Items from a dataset
★ ★ ★ ★ ★
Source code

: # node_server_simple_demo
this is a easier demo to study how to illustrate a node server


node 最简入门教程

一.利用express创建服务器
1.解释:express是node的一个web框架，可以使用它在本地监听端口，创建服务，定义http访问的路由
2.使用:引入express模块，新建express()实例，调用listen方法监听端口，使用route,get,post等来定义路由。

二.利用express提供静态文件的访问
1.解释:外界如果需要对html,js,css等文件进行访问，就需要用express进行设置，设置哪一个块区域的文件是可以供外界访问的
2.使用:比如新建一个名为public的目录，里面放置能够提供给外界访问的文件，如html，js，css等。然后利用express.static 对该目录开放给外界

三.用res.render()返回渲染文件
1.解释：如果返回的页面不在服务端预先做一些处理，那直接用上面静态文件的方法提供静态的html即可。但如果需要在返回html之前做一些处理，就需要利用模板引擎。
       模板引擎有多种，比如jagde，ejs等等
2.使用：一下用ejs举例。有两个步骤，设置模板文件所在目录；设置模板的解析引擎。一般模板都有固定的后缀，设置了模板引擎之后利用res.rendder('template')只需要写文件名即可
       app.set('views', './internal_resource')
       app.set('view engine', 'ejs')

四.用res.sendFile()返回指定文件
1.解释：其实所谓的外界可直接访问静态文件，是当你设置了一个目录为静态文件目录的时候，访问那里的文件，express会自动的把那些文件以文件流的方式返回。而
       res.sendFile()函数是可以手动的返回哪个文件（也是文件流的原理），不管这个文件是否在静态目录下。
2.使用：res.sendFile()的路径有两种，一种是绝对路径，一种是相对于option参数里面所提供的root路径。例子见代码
★ ★ ★ ★ ★
### [ACTIVITY]
Of the entries above, tally the lines with "sendFile" in them. Only the total should be given.

### [WRITTEN ANSWER]
3